Abstract

### Endothelial Progenitor Cells and Postnatal Vasculogenesis: Experimental Evidence The option of performing full-scale endothelial cell transplantation to optimize local neovascularization is daunting if even feasible. An alternative, attractive strategy is designed to exploit the conceptual notion that endothelial cells and hematopoietic stem cells were ultimately derived from a common precursor, the putative hemangioblast. Hematopoietic stem cells had been shown previously to be present in circulating blood, in quantities sufficient to permit their harvesting and readministration for autologous, in lieu of bone marrow, transplantation.
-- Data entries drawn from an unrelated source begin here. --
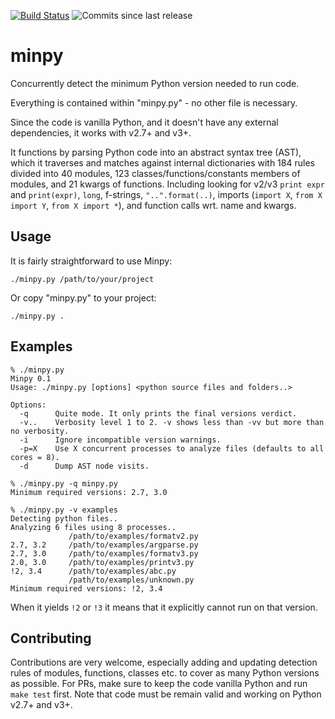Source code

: [![Build Status](https://travis-ci.org/netromdk/minpy.svg?branch=master)](https://travis-ci.org/netromdk/minpy)
![Commits since last release](https://img.shields.io/github/commits-since/netromdk/minpy/latest.svg)

# minpy
Concurrently detect the minimum Python version needed to run code.

Everything is contained within "minpy.py" - no other file is necessary.

Since the code is vanilla Python, and it doesn't have any external dependencies, it works with v2.7+ and v3+.

It functions by parsing Python code into an abstract syntax tree (AST), which it traverses and matches against internal dictionaries with 184 rules divided into 40 modules, 123 classes/functions/constants members of modules, and 21 kwargs of functions. Including looking for v2/v3 `print expr` and `print(expr)`, `long`, f-strings, `"..".format(..)`, imports (`import X`, `from X import Y`, `from X import *`), and function calls wrt. name and kwargs.

## Usage
It is fairly straightforward to use Minpy:
```
./minpy.py /path/to/your/project
```

Or copy "minpy.py" to your project:
```
./minpy.py .
```

## Examples
```
% ./minpy.py
Minpy 0.1
Usage: ./minpy.py [options] <python source files and folders..>

Options:
  -q      Quite mode. It only prints the final versions verdict.
  -v..    Verbosity level 1 to 2. -v shows less than -vv but more than no verbosity.
  -i      Ignore incompatible version warnings.
  -p=X    Use X concurrent processes to analyze files (defaults to all cores = 8).
  -d      Dump AST node visits.

% ./minpy.py -q minpy.py
Minimum required versions: 2.7, 3.0

% ./minpy.py -v examples
Detecting python files..
Analyzing 6 files using 8 processes..
             /path/to/examples/formatv2.py
2.7, 3.2     /path/to/examples/argparse.py
2.7, 3.0     /path/to/examples/formatv3.py
2.0, 3.0     /path/to/examples/printv3.py
!2, 3.4      /path/to/examples/abc.py
             /path/to/examples/unknown.py
Minimum required versions: !2, 3.4
```
When it yields `!2` or `!3` it means that it explicitly cannot run on that version.

## Contributing
Contributions are very welcome, especially adding and updating detection rules of modules, functions, classes etc. to cover as many Python versions as possible. For PRs, make sure to keep the code vanilla Python and run `make test` first. Note that code must be remain valid and working on Python v2.7+ and v3+.
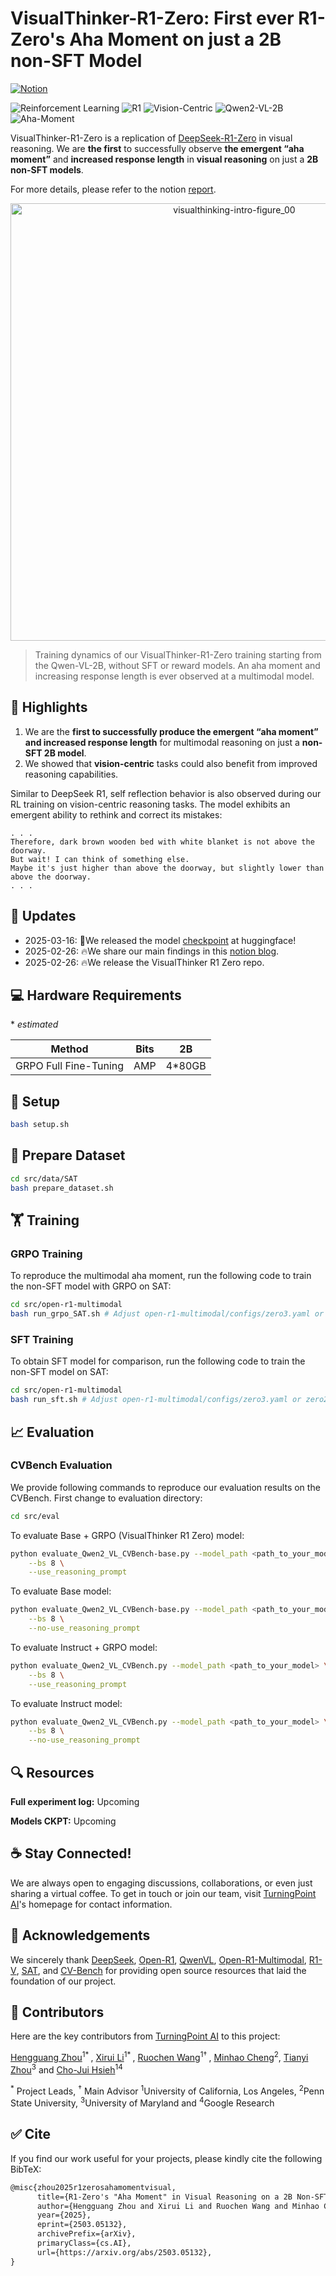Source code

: # VisualThinker-R1-Zero: First ever R1-Zero's Aha Moment on just a 2B non-SFT Model
[![Notion](https://img.shields.io/badge/Notion-%23000000.svg?style=for-the-badge&logo=notion&logoColor=white)](https://turningpointai.notion.site/the-multimodal-aha-moment-on-2b-model)

![Reinforcement Learning](https://img.shields.io/badge/Algo-Reinforcement--Learning-red) 
![R1](https://img.shields.io/badge/Algo-R1-red) 
![Vision-Centric](https://img.shields.io/badge/Task-Vision--Centric-yellow) 
![Qwen2-VL-2B](https://img.shields.io/badge/Model-Qwen2--VL--2B-green)
![Aha-Moment](https://img.shields.io/badge/Analysis-Aha--moment-blue) 

VisualThinker-R1-Zero is a replication of [DeepSeek-R1-Zero](https://arxiv.org/abs/2501.12948) in visual reasoning. We are **the first** to successfully observe **the emergent “aha moment”** and **increased response length** in **visual reasoning** on just a **2B non-SFT models**.

For more details, please refer to the notion [report](https://turningpointai.notion.site/the-multimodal-aha-moment-on-2b-model).

<div align="center">
<img src="https://multimodal-r1.s3.us-west-1.amazonaws.com/Training_Steps.png" width="700" alt="visualthinking-intro-figure_00">
</div>

> Training dynamics of our VisualThinker-R1-Zero training starting from the Qwen-VL-2B, without SFT or reward models. An aha moment and increasing response length is ever observed at a multimodal model.

## 🔮 Highlights
1. We are the **first to successfully produce the emergent “aha moment” and increased response length** for multimodal reasoning on just a **non-SFT 2B model**.
2. We showed that **vision-centric** tasks could also benefit from improved reasoning capabilities.  

Similar to DeepSeek R1, self reflection behavior is also observed during our RL training on vision-centric reasoning tasks. The model exhibits an emergent ability to rethink and correct its mistakes:

```
. . .
Therefore, dark brown wooden bed with white blanket is not above the doorway.
But wait! I can think of something else.
Maybe it's just higher than above the doorway, but slightly lower than above the doorway.
. . .
```

## 📢 Updates
- 2025-03-16: 🤗We released the model [checkpoint](https://huggingface.co/turningpoint-ai/VisualThinker-R1-Zero) at huggingface!
- 2025-02-26: 🔥We share our main findings in this [notion blog](https://turningpointai.notion.site/the-multimodal-aha-moment-on-2b-model).
- 2025-02-26: 🔥We release the VisualThinker R1 Zero repo.

## 💻 Hardware Requirements

\* *estimated*

| Method                   | Bits |   2B   |
| ------------------------ | ---- | ------ |
| GRPO Full Fine-Tuning    |  AMP | 4*80GB |

## 🧱 Setup

```bash
bash setup.sh
```
## 🤗 Prepare Dataset

```bash
cd src/data/SAT
bash prepare_dataset.sh
```

## 🏋️ Training

### GRPO Training
To reproduce the multimodal aha moment, run the following code to train the non-SFT model with GRPO on SAT:
```bash
cd src/open-r1-multimodal
bash run_grpo_SAT.sh # Adjust open-r1-multimodal/configs/zero3.yaml or zero2.yaml accordingly
```

### SFT Training
To obtain SFT model for comparison, run the following code to train the non-SFT model on SAT:
```bash
cd src/open-r1-multimodal
bash run_sft.sh # Adjust open-r1-multimodal/configs/zero3.yaml or zero2.yaml accordingly
```

## 📈 Evaluation

### CVBench Evaluation
We provide following commands to reproduce our evaluation results on the CVBench. First change to evaluation directory:
```bash
cd src/eval 
```

To evaluate Base + GRPO (VisualThinker R1 Zero) model:
```bash
python evaluate_Qwen2_VL_CVBench-base.py --model_path <path_to_your_model> \
    --bs 8 \
    --use_reasoning_prompt
```
To evaluate Base model:
```bash
python evaluate_Qwen2_VL_CVBench-base.py --model_path <path_to_your_model> \
    --bs 8 \
    --no-use_reasoning_prompt
```
To evaluate Instruct + GRPO model:
```bash
python evaluate_Qwen2_VL_CVBench.py --model_path <path_to_your_model> \
    --bs 8 \
    --use_reasoning_prompt
```
To evaluate Instruct model:
```bash
python evaluate_Qwen2_VL_CVBench.py --model_path <path_to_your_model> \
    --bs 8 \
    --no-use_reasoning_prompt
```
## 🔍 Resources

**Full experiment log:** Upcoming

**Models CKPT:** Upcoming

## :coffee: Stay Connected!

We are always open to engaging discussions, collaborations, or even just sharing a virtual coffee. To get in touch or join our team, visit [TurningPoint AI](https://www.turningpoint-ai.com/)'s homepage for contact information.

## 📖 Acknowledgements

We sincerely thank [DeepSeek](https://github.com/deepseek-ai/DeepSeek-R1), [Open-R1](https://github.com/huggingface/open-r1), [QwenVL](https://github.com/QwenLM/Qwen2.5-VL), [Open-R1-Multimodal](https://github.com/EvolvingLMMs-Lab/open-r1-multimodal), [R1-V](https://github.com/Deep-Agent/R1-V), [SAT](https://arxiv.org/abs/2412.07755), and [CV-Bench](https://cambrian-mllm.github.io/) for providing open source resources that laid the foundation of our project. 

## 🤝 Contributors

Here are the key contributors from [TurningPoint AI](https://www.turningpoint-ai.com/) to this project:

[Hengguang Zhou](https://hengguangzhou.github.io/)<sup>1</sup><sup>* </sup>, [Xirui Li](https://xirui-li.github.io/)<sup>1</sup><sup>* </sup>, [Ruochen Wang](https://ruocwang.github.io/)<sup>1</sup><sup>† </sup>, [Minhao Cheng](https://cmhcbb.github.io/)<sup>2</sup>, [Tianyi Zhou](https://tianyizhou.github.io/)<sup>3</sup> and [Cho-Jui Hsieh](https://web.cs.ucla.edu/~chohsieh/)<sup>1</sup><sup>4</sup>

<sup>*</sup> Project Leads, <sup>†</sup> Main Advisor
<sup>1</sup>University of California, Los Angeles, <sup>2</sup>Penn State University, <sup>3</sup>University of Maryland and <sup>4</sup>Google Research


## :white_check_mark: Cite

If you find our work useful for your projects, please kindly cite the following BibTeX:

```latex
@misc{zhou2025r1zerosahamomentvisual,
      title={R1-Zero's "Aha Moment" in Visual Reasoning on a 2B Non-SFT Model}, 
      author={Hengguang Zhou and Xirui Li and Ruochen Wang and Minhao Cheng and Tianyi Zhou and Cho-Jui Hsieh},
      year={2025},
      eprint={2503.05132},
      archivePrefix={arXiv},
      primaryClass={cs.AI},
      url={https://arxiv.org/abs/2503.05132}, 
}
```


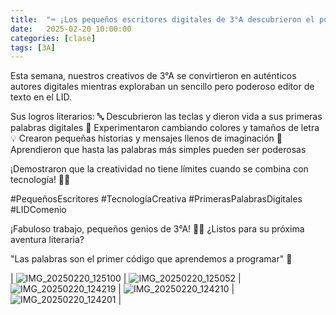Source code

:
 ```yaml
---
title:  "⌨️ ¡Los pequeños escritores digitales de 3°A descubrieron el poder de las palabras! ✍️💻"
date:   2025-02-20 10:00:00
categories: [clase]
tags: [3A]
---
```

Esta semana, nuestros creativos de 3°A se convirtieron en auténticos autores digitales mientras exploraban un sencillo pero poderoso editor de texto en el LID.

Sus logros literarios:
🔤 Descubrieron las teclas y dieron vida a sus primeras palabras digitales
🎨 Experimentaron cambiando colores y tamaños de letra
💡 Crearon pequeñas historias y mensajes llenos de imaginación
🚀 Aprendieron que hasta las palabras más simples pueden ser poderosas

¡Demostraron que la creatividad no tiene límites cuando se combina con tecnología! 🌈✨

#PequeñosEscritores #TecnologíaCreativa #PrimerasPalabrasDigitales #LIDComenio

¡Fabuloso trabajo, pequeños genios de 3°A! 👏📖 ¿Listos para su próxima aventura literaria?

"Las palabras son el primer código que aprendemos a programar" 💙

| ![IMG_20250220_125100](https://github.com/user-attachments/assets/3b98a977-c8c6-4ac7-b880-c542a1c8fd91)
  | ![IMG_20250220_125052](https://github.com/user-attachments/assets/34a741c4-e72e-47c4-a2a8-ba45ffb070a6)
  | ![IMG_20250220_124219](https://github.com/user-attachments/assets/066be63b-d504-4470-bd1e-8b52fbbd8942)
  | ![IMG_20250220_124210](https://github.com/user-attachments/assets/eb4e4d6b-4502-4c3f-9f2e-101fba1e8139)
  | ![IMG_20250220_124201](https://github.com/user-attachments/assets/26e748bb-2682-4942-bfb7-a0b04c5c5789)
  |

[lid]: https://ipc-lid.github.io/ 
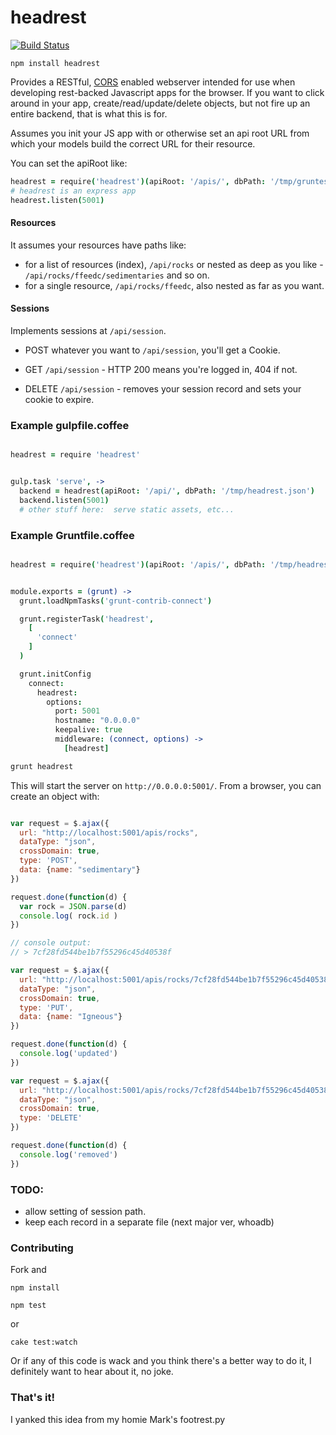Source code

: # headrest

[![Build Status](https://travis-ci.org/natlownes/headrest.png?branch=master)](https://travis-ci.org/natlownes/headrest)

```npm install headrest```

Provides a RESTful,
[CORS](http://en.wikipedia.org/wiki/Cross-origin_resource_sharing) enabled
webserver intended for use when developing rest-backed Javascript apps for the
browser.  If you want to click around in your app, create/read/update/delete
objects, but not fire up an entire backend, that is what this is for.

Assumes you init your JS app with or otherwise set an api root URL from which your
models build the correct URL for their resource.

You can set the apiRoot like:

```coffeescript
headrest = require('headrest')(apiRoot: '/apis/', dbPath: '/tmp/gruntest.json')
# headrest is an express app
headrest.listen(5001)
```

#### Resources

It assumes your resources have paths like:

* for a list of resources (index), ```/api/rocks``` or nested as deep as you
  like -  ```/api/rocks/ffeedc/sedimentaries``` and so on.
* for a single resource, ```/api/rocks/ffeedc```, also nested as far as you
  want.

#### Sessions

Implements sessions at ```/api/session```.

* POST whatever you want to ```/api/session```, you'll get a Cookie.

* GET ```/api/session``` - HTTP 200 means you're logged in, 404 if not.

* DELETE ```/api/session``` - removes your session record and sets your cookie
  to expire.

### Example gulpfile.coffee

```coffeescript

headrest = require 'headrest'


gulp.task 'serve', ->
  backend = headrest(apiRoot: '/api/', dbPath: '/tmp/headrest.json')
  backend.listen(5001)
  # other stuff here:  serve static assets, etc...

```

### Example Gruntfile.coffee

```coffeescript

headrest = require('headrest')(apiRoot: '/apis/', dbPath: '/tmp/headrest.json')


module.exports = (grunt) ->
  grunt.loadNpmTasks('grunt-contrib-connect')

  grunt.registerTask('headrest',
    [
      'connect'
    ]
  )

  grunt.initConfig
    connect:
      headrest:
        options:
          port: 5001
          hostname: "0.0.0.0"
          keepalive: true
          middleware: (connect, options) ->
            [headrest]


```

```bash
grunt headrest
```

This will start the server on ```http://0.0.0.0:5001/```.  From a browser, you
can create an object with:

```javascript

var request = $.ajax({
  url: "http://localhost:5001/apis/rocks",
  dataType: "json",
  crossDomain: true,
  type: 'POST',
  data: {name: "sedimentary"}
})

request.done(function(d) {
  var rock = JSON.parse(d)
  console.log( rock.id )
})

// console output:
// > 7cf28fd544be1b7f55296c45d40538f

var request = $.ajax({
  url: "http://localhost:5001/apis/rocks/7cf28fd544be1b7f55296c45d40538f",
  dataType: "json",
  crossDomain: true,
  type: 'PUT',
  data: {name: "Igneous"}
})

request.done(function(d) {
  console.log('updated')
})

var request = $.ajax({
  url: "http://localhost:5001/apis/rocks/7cf28fd544be1b7f55296c45d40538f",
  dataType: "json",
  crossDomain: true,
  type: 'DELETE'
})

request.done(function(d) {
  console.log('removed')
})

```

### TODO:

* allow setting of session path.
* keep each record in a separate file (next major ver, whoadb)

### Contributing

Fork and

```npm install```

```npm test```

or

```cake test:watch```

Or if any of this code is wack and you think there's a better way to do it, I
definitely want to hear about it, no joke.

### That's it!

I yanked this idea from my homie Mark's footrest.py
The related descendants, endothelial progenitor cells, can be detected in the peripheral circulation.1,2 Initially, Flk-1 and a second antigen, CD34, shared by angioblasts and hematopoietic stem cells were used to isolate putative angioblasts from the leukocyte fraction of peripheral blood.1 Meanwhile, endothelial progenitor cells were isolated from human umbilical cord blood,3 bone marrow–derived mononuclear cells,4 and CD34+ or CD133+ hematopoietic stem cells1,5 and were successfully ex vivo expanded with the use of human peripheral blood mononuclear cells.6 These cells differentiated into endothelial cells, as shown by expression of various endothelial proteins (KDR, von Willebrand factor, endothelial nitric oxide synthase, VE-cadherin, CD146) and uptake of Dil-acetylated LDL and binding of lectin.1,7 In animal models of ischemia, heterologous, homologous, and autologous endothelial progenitor cells were shown to incorporate into sites of active neovascularization in ischemic and tumor tissue. Blood flow recovery and capillary density were markedly improved, and the rate of limb loss was significantly reduced after transplantation of human peripheral blood–derived endothelial progenitor cells8,9 or bone marrow mononuclear cells.10 Likewise, infusion of peripheral blood–derived endothelial progenitor cells,11 bone marrow mononuclear cells,12 or purified CD34+ cells13 improved neovascularization and myocardial function after infarction. Isolated CD34+ cells also increased impaired blood flow in diabetic mice.14 These findings provide evidence that exogenously …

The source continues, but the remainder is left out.